* **GIVEN RECORDS**
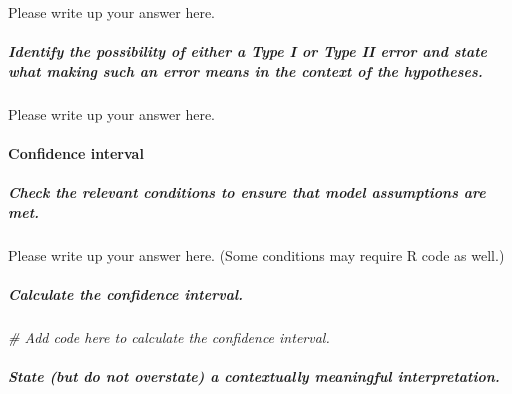 \documentclass[
]{book}
\newenvironment{Shaded}{\begin{snugshade}}{\end{snugshade}}
\newcommand{\CommentTok}[1]{\textcolor[rgb]{0.56,0.35,0.01}{\textit{#1}}}
\begin{document}
Please write up your answer here.

\hypertarget{identify-the-possibility-of-either-a-type-i-or-type-ii-error-and-state-what-making-such-an-error-means-in-the-context-of-the-hypotheses.-2}{%
\subparagraph*{Identify the possibility of either a Type I or Type II error and state what making such an error means in the context of the hypotheses.}\label{identify-the-possibility-of-either-a-type-i-or-type-ii-error-and-state-what-making-such-an-error-means-in-the-context-of-the-hypotheses.-2}}

Please write up your answer here.

\hypertarget{confidence-interval}{%
\paragraph*{Confidence interval}\label{confidence-interval}}

\hypertarget{check-the-relevant-conditions-to-ensure-that-model-assumptions-are-met.-4}{%
\subparagraph*{Check the relevant conditions to ensure that model assumptions are met.}\label{check-the-relevant-conditions-to-ensure-that-model-assumptions-are-met.-4}}

Please write up your answer here. (Some conditions may require R code as well.)

\hypertarget{calculate-the-confidence-interval.}{%
\subparagraph*{Calculate the confidence interval.}\label{calculate-the-confidence-interval.}}

\begin{Shaded}
\begin{Highlighting}[]
\CommentTok{\# Add code here to calculate the confidence interval.}
\end{Highlighting}
\end{Shaded}

\hypertarget{state-but-do-not-overstate-a-contextually-meaningful-interpretation.-1}{%
\subparagraph*{State (but do not overstate) a contextually meaningful interpretation.}\label{state-but-do-not-overstate-a-contextually-meaningful-interpretation.-1}}
\end{document}
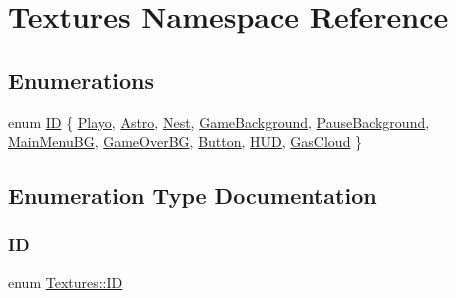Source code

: \hypertarget{namespace_textures}{}\section{Textures Namespace Reference}
\label{namespace_textures}
\subsection*{Enumerations}
\begin{DoxyCompactItemize}
\item 
enum \hyperlink{namespace_textures_a2cfe2099537d4e80b08437b4978301a5}{ID} \{ \newline
\hyperlink{namespace_textures_a2cfe2099537d4e80b08437b4978301a5aa7eca1b35d39c70635eb67e8d21dc819}{Playo}, 
\hyperlink{namespace_textures_a2cfe2099537d4e80b08437b4978301a5a61cbf1132258cda586a6130a03e804c9}{Astro}, 
\hyperlink{namespace_textures_a2cfe2099537d4e80b08437b4978301a5ae0de724966274dc241ef3de7eadc396d}{Nest}, 
\hyperlink{namespace_textures_a2cfe2099537d4e80b08437b4978301a5a52aa97e3cdb226168982426b7ab0aa2d}{Game\+Background}, 
\newline
\hyperlink{namespace_textures_a2cfe2099537d4e80b08437b4978301a5aa39a5e3bca9832daaaa9cbf31b8961f9}{Pause\+Background}, 
\hyperlink{namespace_textures_a2cfe2099537d4e80b08437b4978301a5aa7d0eb38e6c55469c163efe01cb88695}{Main\+Menu\+BG}, 
\hyperlink{namespace_textures_a2cfe2099537d4e80b08437b4978301a5a24f167674de87c1108c92fffd3837cd0}{Game\+Over\+BG}, 
\hyperlink{namespace_textures_a2cfe2099537d4e80b08437b4978301a5ac583013e9c40cfacce00147270928966}{Button}, 
\newline
\hyperlink{namespace_textures_a2cfe2099537d4e80b08437b4978301a5a34760cfde35030b2a2e35c8e81d6602a}{H\+UD}, 
\hyperlink{namespace_textures_a2cfe2099537d4e80b08437b4978301a5aa9db10d857958d53d192c3165dead752}{Gas\+Cloud}
 \}
\end{DoxyCompactItemize}


\subsection{Enumeration Type Documentation}
\mbox{\label{namespace_textures_a2cfe2099537d4e80b08437b4978301a5}} 
\subsubsection{\texorpdfstring{ID}{ID}}
{\footnotesize\ttfamily enum \hyperlink{namespace_textures_a2cfe2099537d4e80b08437b4978301a5}{Textures\+::\+ID}}

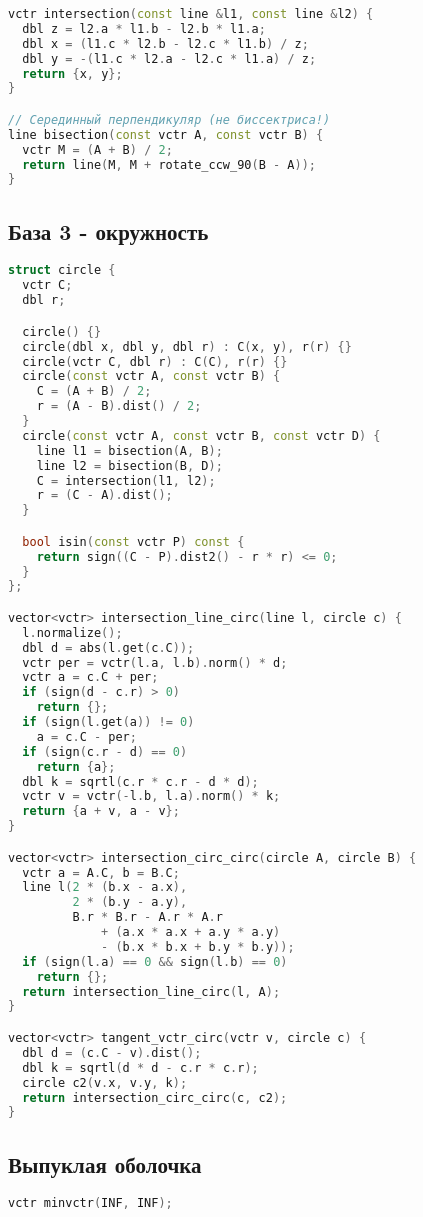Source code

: \documentclass[9pt,a4paper,landscape,twosided]{extarticle}
\begin{document}
\begin{multicols*}{3}
\begin{lstlisting}[language=C++]
vctr intersection(const line &l1, const line &l2) {
  dbl z = l2.a * l1.b - l2.b * l1.a;
  dbl x = (l1.c * l2.b - l2.c * l1.b) / z;
  dbl y = -(l1.c * l2.a - l2.c * l1.a) / z;
  return {x, y};
}

// Серединный перпендикуляр (не биссектриса!)
line bisection(const vctr A, const vctr B) {
  vctr M = (A + B) / 2;
  return line(M, M + rotate_ccw_90(B - A));
}

\end{lstlisting}

\subsection{База 3 - окружность}
\begin{lstlisting}[language=C++]
struct circle {
  vctr C;
  dbl r;

  circle() {}
  circle(dbl x, dbl y, dbl r) : C(x, y), r(r) {}
  circle(vctr C, dbl r) : C(C), r(r) {}
  circle(const vctr A, const vctr B) {
    C = (A + B) / 2;
    r = (A - B).dist() / 2;
  }
  circle(const vctr A, const vctr B, const vctr D) {
    line l1 = bisection(A, B);
    line l2 = bisection(B, D);
    C = intersection(l1, l2);
    r = (C - A).dist();
  }

  bool isin(const vctr P) const {
    return sign((C - P).dist2() - r * r) <= 0;
  }
};

vector<vctr> intersection_line_circ(line l, circle c) {
  l.normalize();
  dbl d = abs(l.get(c.C));
  vctr per = vctr(l.a, l.b).norm() * d;
  vctr a = c.C + per;
  if (sign(d - c.r) > 0)
    return {};
  if (sign(l.get(a)) != 0)
    a = c.C - per;
  if (sign(c.r - d) == 0)
    return {a};
  dbl k = sqrtl(c.r * c.r - d * d);
  vctr v = vctr(-l.b, l.a).norm() * k;
  return {a + v, a - v};
}

vector<vctr> intersection_circ_circ(circle A, circle B) {
  vctr a = A.C, b = B.C;
  line l(2 * (b.x - a.x),
         2 * (b.y - a.y),
         B.r * B.r - A.r * A.r
             + (a.x * a.x + a.y * a.y)
             - (b.x * b.x + b.y * b.y));
  if (sign(l.a) == 0 && sign(l.b) == 0)
    return {};
  return intersection_line_circ(l, A);
}

vector<vctr> tangent_vctr_circ(vctr v, circle c) {
  dbl d = (c.C - v).dist();
  dbl k = sqrtl(d * d - c.r * c.r);
  circle c2(v.x, v.y, k);
  return intersection_circ_circ(c, c2);
}

\end{lstlisting}

\subsection{Выпуклая оболочка}
\begin{lstlisting}[language=C++]
vctr minvctr(INF, INF);


\end{lstlisting}
\end{multicols*}
\end{document}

* **TASK ITEM**
An unaltered copy of the material, without images, should be set down.

* **TASK OUTPUT**
 \documentclass[
]{book}
\newenvironment{Shaded}{\begin{snugshade}}{\end{snugshade}}
\newcommand{\CommentTok}[1]{\textcolor[rgb]{0.56,0.35,0.01}{\textit{#1}}}
\begin{document}
Please write up your answer here.

\hypertarget{identify-the-possibility-of-either-a-type-i-or-type-ii-error-and-state-what-making-such-an-error-means-in-the-context-of-the-hypotheses.-2}{%
\subparagraph*{Identify the possibility of either a Type I or Type II error and state what making such an error means in the context of the hypotheses.}\label{identify-the-possibility-of-either-a-type-i-or-type-ii-error-and-state-what-making-such-an-error-means-in-the-context-of-the-hypotheses.-2}}

Please write up your answer here.

\hypertarget{confidence-interval}{%
\paragraph*{Confidence interval}\label{confidence-interval}}

\hypertarget{check-the-relevant-conditions-to-ensure-that-model-assumptions-are-met.-4}{%
\subparagraph*{Check the relevant conditions to ensure that model assumptions are met.}\label{check-the-relevant-conditions-to-ensure-that-model-assumptions-are-met.-4}}

Please write up your answer here. (Some conditions may require R code as well.)

\hypertarget{calculate-the-confidence-interval.}{%
\subparagraph*{Calculate the confidence interval.}\label{calculate-the-confidence-interval.}}

\begin{Shaded}
\begin{Highlighting}[]
\CommentTok{\# Add code here to calculate the confidence interval.}
\end{Highlighting}
\end{Shaded}

\hypertarget{state-but-do-not-overstate-a-contextually-meaningful-interpretation.-1}{%
\subparagraph*{State (but do not overstate) a contextually meaningful interpretation.}\label{state-but-do-not-overstate-a-contextually-meaningful-interpretation.-1}}
\end{document}
Source code

: \hypertarget{namespace_textures}{}\section{Textures Namespace Reference}
\label{namespace_textures}
\subsection*{Enumerations}
\begin{DoxyCompactItemize}
\item 
enum \hyperlink{namespace_textures_a2cfe2099537d4e80b08437b4978301a5}{ID} \{ \newline
\hyperlink{namespace_textures_a2cfe2099537d4e80b08437b4978301a5aa7eca1b35d39c70635eb67e8d21dc819}{Playo}, 
\hyperlink{namespace_textures_a2cfe2099537d4e80b08437b4978301a5a61cbf1132258cda586a6130a03e804c9}{Astro}, 
\hyperlink{namespace_textures_a2cfe2099537d4e80b08437b4978301a5ae0de724966274dc241ef3de7eadc396d}{Nest}, 
\hyperlink{namespace_textures_a2cfe2099537d4e80b08437b4978301a5a52aa97e3cdb226168982426b7ab0aa2d}{Game\+Background}, 
\newline
\hyperlink{namespace_textures_a2cfe2099537d4e80b08437b4978301a5aa39a5e3bca9832daaaa9cbf31b8961f9}{Pause\+Background}, 
\hyperlink{namespace_textures_a2cfe2099537d4e80b08437b4978301a5aa7d0eb38e6c55469c163efe01cb88695}{Main\+Menu\+BG}, 
\hyperlink{namespace_textures_a2cfe2099537d4e80b08437b4978301a5a24f167674de87c1108c92fffd3837cd0}{Game\+Over\+BG}, 
\hyperlink{namespace_textures_a2cfe2099537d4e80b08437b4978301a5ac583013e9c40cfacce00147270928966}{Button}, 
\newline
\hyperlink{namespace_textures_a2cfe2099537d4e80b08437b4978301a5a34760cfde35030b2a2e35c8e81d6602a}{H\+UD}, 
\hyperlink{namespace_textures_a2cfe2099537d4e80b08437b4978301a5aa9db10d857958d53d192c3165dead752}{Gas\+Cloud}
 \}
\end{DoxyCompactItemize}


\subsection{Enumeration Type Documentation}
\mbox{\label{namespace_textures_a2cfe2099537d4e80b08437b4978301a5}} 
\subsubsection{\texorpdfstring{ID}{ID}}
{\footnotesize\ttfamily enum \hyperlink{namespace_textures_a2cfe2099537d4e80b08437b4978301a5}{Textures\+::\+ID}}

Source code

: \documentclass[9pt,a4paper,landscape,twosided]{extarticle}
\begin{document}
\begin{multicols*}{3}
\begin{lstlisting}[language=C++]
vctr intersection(const line &l1, const line &l2) {
  dbl z = l2.a * l1.b - l2.b * l1.a;
  dbl x = (l1.c * l2.b - l2.c * l1.b) / z;
  dbl y = -(l1.c * l2.a - l2.c * l1.a) / z;
  return {x, y};
}

// Серединный перпендикуляр (не биссектриса!)
line bisection(const vctr A, const vctr B) {
  vctr M = (A + B) / 2;
  return line(M, M + rotate_ccw_90(B - A));
}

\end{lstlisting}

\subsection{База 3 - окружность}
\begin{lstlisting}[language=C++]
struct circle {
  vctr C;
  dbl r;

  circle() {}
  circle(dbl x, dbl y, dbl r) : C(x, y), r(r) {}
  circle(vctr C, dbl r) : C(C), r(r) {}
  circle(const vctr A, const vctr B) {
    C = (A + B) / 2;
    r = (A - B).dist() / 2;
  }
  circle(const vctr A, const vctr B, const vctr D) {
    line l1 = bisection(A, B);
    line l2 = bisection(B, D);
    C = intersection(l1, l2);
    r = (C - A).dist();
  }

  bool isin(const vctr P) const {
    return sign((C - P).dist2() - r * r) <= 0;
  }
};

vector<vctr> intersection_line_circ(line l, circle c) {
  l.normalize();
  dbl d = abs(l.get(c.C));
  vctr per = vctr(l.a, l.b).norm() * d;
  vctr a = c.C + per;
  if (sign(d - c.r) > 0)
    return {};
  if (sign(l.get(a)) != 0)
    a = c.C - per;
  if (sign(c.r - d) == 0)
    return {a};
  dbl k = sqrtl(c.r * c.r - d * d);
  vctr v = vctr(-l.b, l.a).norm() * k;
  return {a + v, a - v};
}

vector<vctr> intersection_circ_circ(circle A, circle B) {
  vctr a = A.C, b = B.C;
  line l(2 * (b.x - a.x),
         2 * (b.y - a.y),
         B.r * B.r - A.r * A.r
             + (a.x * a.x + a.y * a.y)
             - (b.x * b.x + b.y * b.y));
  if (sign(l.a) == 0 && sign(l.b) == 0)
    return {};
  return intersection_line_circ(l, A);
}

vector<vctr> tangent_vctr_circ(vctr v, circle c) {
  dbl d = (c.C - v).dist();
  dbl k = sqrtl(d * d - c.r * c.r);
  circle c2(v.x, v.y, k);
  return intersection_circ_circ(c, c2);
}

\end{lstlisting}

\subsection{Выпуклая оболочка}
\begin{lstlisting}[language=C++]
vctr minvctr(INF, INF);


\end{lstlisting}
\end{multicols*}
\end{document}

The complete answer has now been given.